David F. Hendry, “Empirical Economic Model Discovery and Theory Evaluation”

Larry Wasserman, “Low Assumptions, High Dimensions”

For some reason, not all the articles are yet online, but it says they’re coming soon. In the meantime, you can check out what Senn and I have to say.

Once all the articles are up, I’ll read them and write something in response.

10 thoughts on “Articles on the philosophy of Bayesian statistics by Cox, Mayo, Senn, and others!

  1. The road to happiness in statistics seems to be the following: first, ignore every philosophy paper that doesn’t advance technique. Second, ignore every techniques paper that doesn’t advance philosophy.

  2. On the other hand, more philosophy to try to understand
    (scientific method is supposed to help us stop ignoring things that don’t quite make sense)

    Had a glance at Senn’s and though I’ll more fully later, some of his speculation about Fisher being inspired by evolution likely is via Peirce (Yes , going on about him again)

    After trying to find out from Fisher’s son if his dad had anything by Peirce in his library, and getting no where, I discussed with a statistical historian who had worked with Fisher.

    What he said was that it would be unbelievable that Fisher had not read Peirce as any student studying at Cambridge at the same time as Fisher would have few other authors to read (and Peirce had heated exchanges with Bertrand Russel and Karl Pearson). But there won’t be any record to prove it.

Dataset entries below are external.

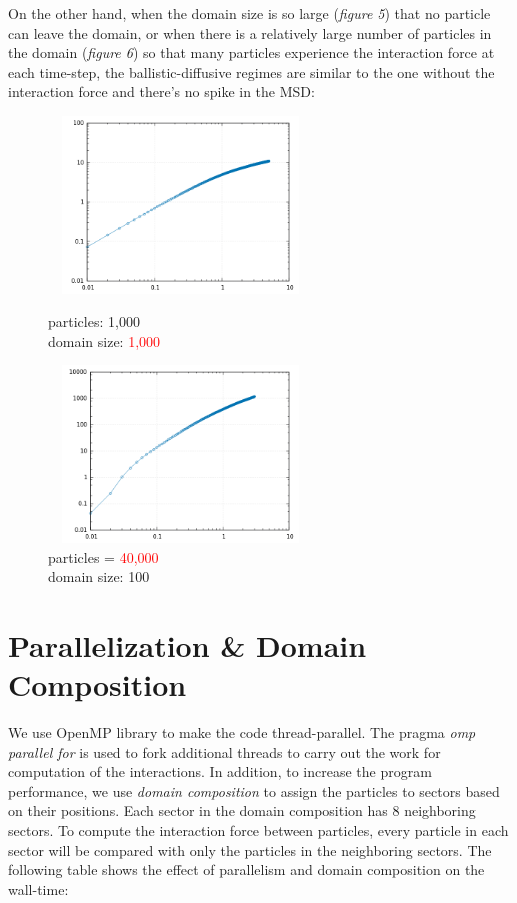 \documentclass[a4paper,11pt]{article}
\begin{document}
\noindent On the other hand, when the domain size is so large (\emph{figure 5}) that no particle can leave the domain, or when there is a relatively large number of particles in the domain (\emph{figure 6}) so that many particles experience the interaction force at each time-step, the ballistic-diffusive regimes are similar to the one without the interaction force and there's no spike in the MSD:
\begin{figure}[!htb]
    \centering
    \begin{minipage}{.5\textwidth}
      \centering
      \includegraphics[width=7cm, height=4.7cm]{rms_n1000_l1000.png}
      \caption{\small particles: 1,000 \\ domain size: \textcolor{red}{1,000}}
    \end{minipage}%
    \begin{minipage}{.5\textwidth}
      \centering
      \includegraphics[width=7cm, height=4.7cm]{rms_n4000_l100.png}
      \caption{\small particles = \textcolor{red}{40,000} \\ domain size: 100}
    \end{minipage}
\end{figure}

\newpage

\section*{Parallelization \& Domain Composition}
We use OpenMP \cite{omp} library to make the code thread-parallel. The pragma \emph{omp parallel for} is used to fork additional threads to carry out the work for computation of the interactions. In addition, to increase the program performance, we use \emph{domain composition} to assign the particles to sectors based on their positions. Each sector in the domain composition has 8 neighboring sectors. To compute the interaction force between particles, every particle in each sector will be compared with only the particles in the neighboring sectors. The following table shows the effect of parallelism and domain composition on the wall-time:
\end{document}
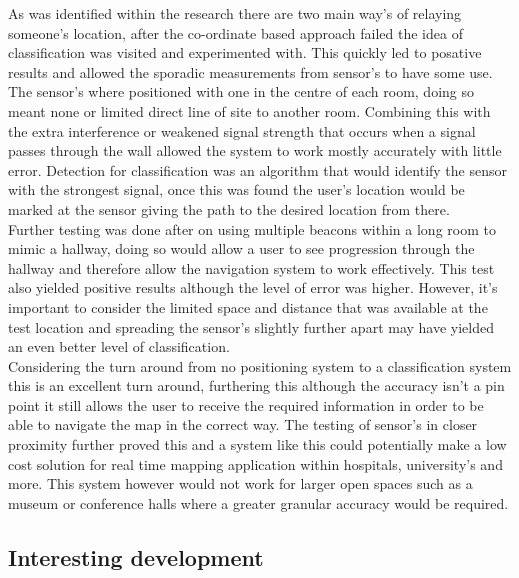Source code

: As was identified within the research there are two main way's of relaying someone's location, after the co-ordinate based approach failed the idea of classification was visited and experimented with. This quickly led to posative results and allowed the sporadic measurements from sensor's to have some use. The sensor's where positioned with one in the centre of each room, doing so meant none or limited direct line of site to another room. Combining this with the extra interference or weakened signal strength that occurs when a signal passes through the wall allowed the system to work mostly accurately with little error. Detection for classification was an algorithm that would identify the sensor with the strongest signal, once this was found the user's location would be marked at the sensor giving the path to the desired location from there.\\

Further testing was done after on using multiple beacons within a long room to mimic a hallway, doing so would allow a user to see progression through the hallway and therefore allow the navigation system to work effectively. This test also yielded positive results although the level of error was higher. However, it's important to consider the limited space and distance that was available at the test location and spreading the sensor's slightly further apart may have yielded an even better level of classification.\\

Considering the turn around from no positioning system to a classification system this is an excellent turn around, furthering this although the accuracy isn't a pin point it still allows the user to receive the required information in order to be able to navigate the map in the correct way. The testing of sensor's in closer proximity further proved this and a system like this could potentially make a low cost solution for real time mapping application within hospitals, university's and more. This system however would not work for larger open spaces such as a museum or conference halls where a greater granular accuracy would be required.

\subsection{Interesting development}
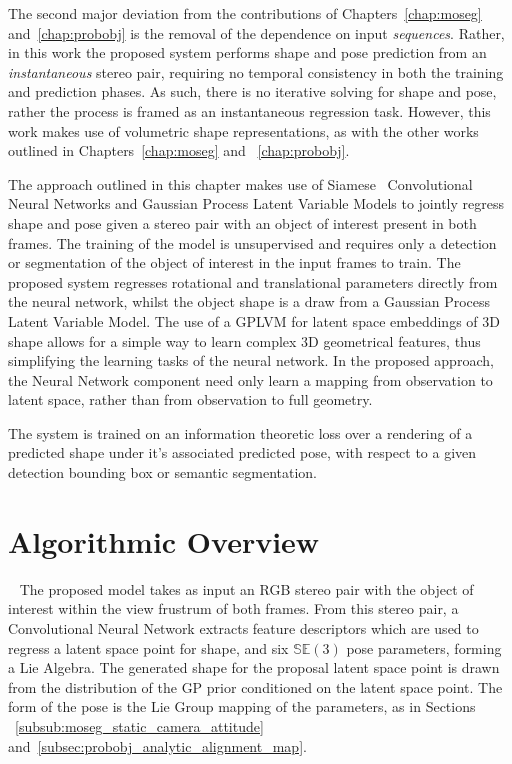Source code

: The second major deviation from the contributions of Chapters~\ref{chap:moseg} and~\ref{chap:probobj} 
is the removal of the dependence on input \textit{sequences}. Rather, in this work 
the proposed system performs shape and pose prediction from an \textit{instantaneous}
stereo pair, requiring no temporal consistency in both the training and prediction 
phases. As such, there is no iterative solving for shape and pose, rather the process 
is framed as an instantaneous regression task. However, this work makes use of volumetric
shape representations, as with the other works outlined in Chapters~\ref{chap:moseg} and
~\ref{chap:probobj}.

The approach outlined in this chapter makes use of Siamese~\cite{SIAMESE} 
Convolutional Neural Networks and Gaussian Process Latent Variable Models to jointly regress 
shape and pose given a stereo pair with an object of interest present in both frames. The training of the 
model is unsupervised and requires only a detection or segmentation of the object of interest in the input 
frames to train. The proposed system regresses rotational and translational parameters directly 
from the neural network, whilst the object shape is a draw from a Gaussian Process 
Latent Variable Model. The use of a GPLVM for latent space embeddings of 3D shape 
allows for a simple way to learn complex 3D geometrical features, thus simplifying 
the learning tasks of the neural network. In the proposed approach, the Neural Network 
component need only learn a mapping from observation to latent space, rather than from observation 
to full geometry.

The system is trained on an information theoretic loss over a rendering of a predicted 
shape under it's associated predicted pose, with respect to a given detection bounding box 
or semantic segmentation. 

\section{Algorithmic Overview}
~\label{sec:spp_algorithm}
The proposed model takes as input an RGB stereo pair with the object of interest within the 
view frustrum of both frames. From this stereo pair, a Convolutional Neural Network extracts 
feature descriptors which are used to regress a latent space point for shape, and six 
\( \mathbb{SE}(3) \) pose parameters, forming a Lie Algebra. The generated shape for the proposal 
latent space point is drawn from the distribution of the GP prior conditioned on the latent space 
point. The form of the pose is the Lie Group mapping of the parameters, as in Sections
~\ref{subsub:moseg_static_camera_attitude} and~\ref{subsec:probobj_analytic_alignment_map}. 

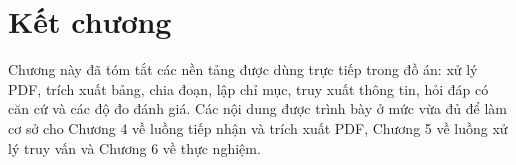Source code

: \documentclass[../DoAn.tex]{subfiles}
\begin{document}
\section{Kết chương}

Chương này đã tóm tắt các nền tảng được dùng trực tiếp trong đồ án: xử lý PDF,
trích xuất bảng, chia đoạn, lập chỉ mục, truy xuất thông tin, hỏi đáp có căn cứ và
các độ đo đánh giá. Các nội dung được trình bày ở mức vừa đủ để làm cơ sở cho
Chương 4 về luồng tiếp nhận và trích xuất PDF, Chương 5 về luồng xử lý truy vấn
và Chương 6 về thực nghiệm.
\end{document}
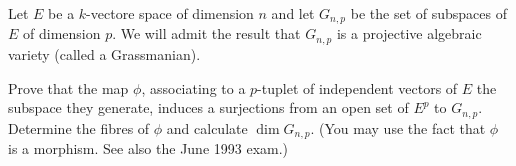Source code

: \documentclass{article}
\begin{document}
 Let $E$ be a $k$-vectore space of dimension $n$ and let $G_{n,p}$ be the set of subspaces of $E$ of
dimension $p$. We will admit the result that $G_{n,p}$ is a projective algebraic variety (called a Grassmanian).

Prove that the map $\phi$, associating to a $p$-tuplet of independent vectors of $E$ the subspace they generate, 
induces a surjections from an open set of $E^p$ to $G_{n,p}$. Determine the fibres of $\phi$ and calculate
$\dim G_{n,p}$. (You may use the fact that $\phi$ is a morphism. See also the June 1993 exam.)
\end{document}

    • Keith would like to believe that Fisher was influenced by C.S. Peirce. On the evidence of the indexes, Fisher does not quote C.S. in his three main statistical books or in any of the papers in the five volumes of Collected Papers. In his statistical correspondence he does refer once to B. Peirce on outliers, which is consistent I suppose with a clear awareness that Peirce father and Peirce son were different persons with different ideas.

      The scarcity of reading matter in Cambridge circa 1910 has not I believe been remarked hitherto in the history of ideas.

      Nothing above rules out that Fisher read C.S. Peirce or quoted him in other books or in uncollected papers, but the influence seems to be elusive.

  3. To our great perplexity, the journal RMM failed to publish the opening paper and Cox-Mayo exchange. Gelman must have some special pull to have gotten his out before others (Senn too). I may post the Cox-Mayo dialogue (a live “interview” actually) on my blog if it doesn’t come around soon.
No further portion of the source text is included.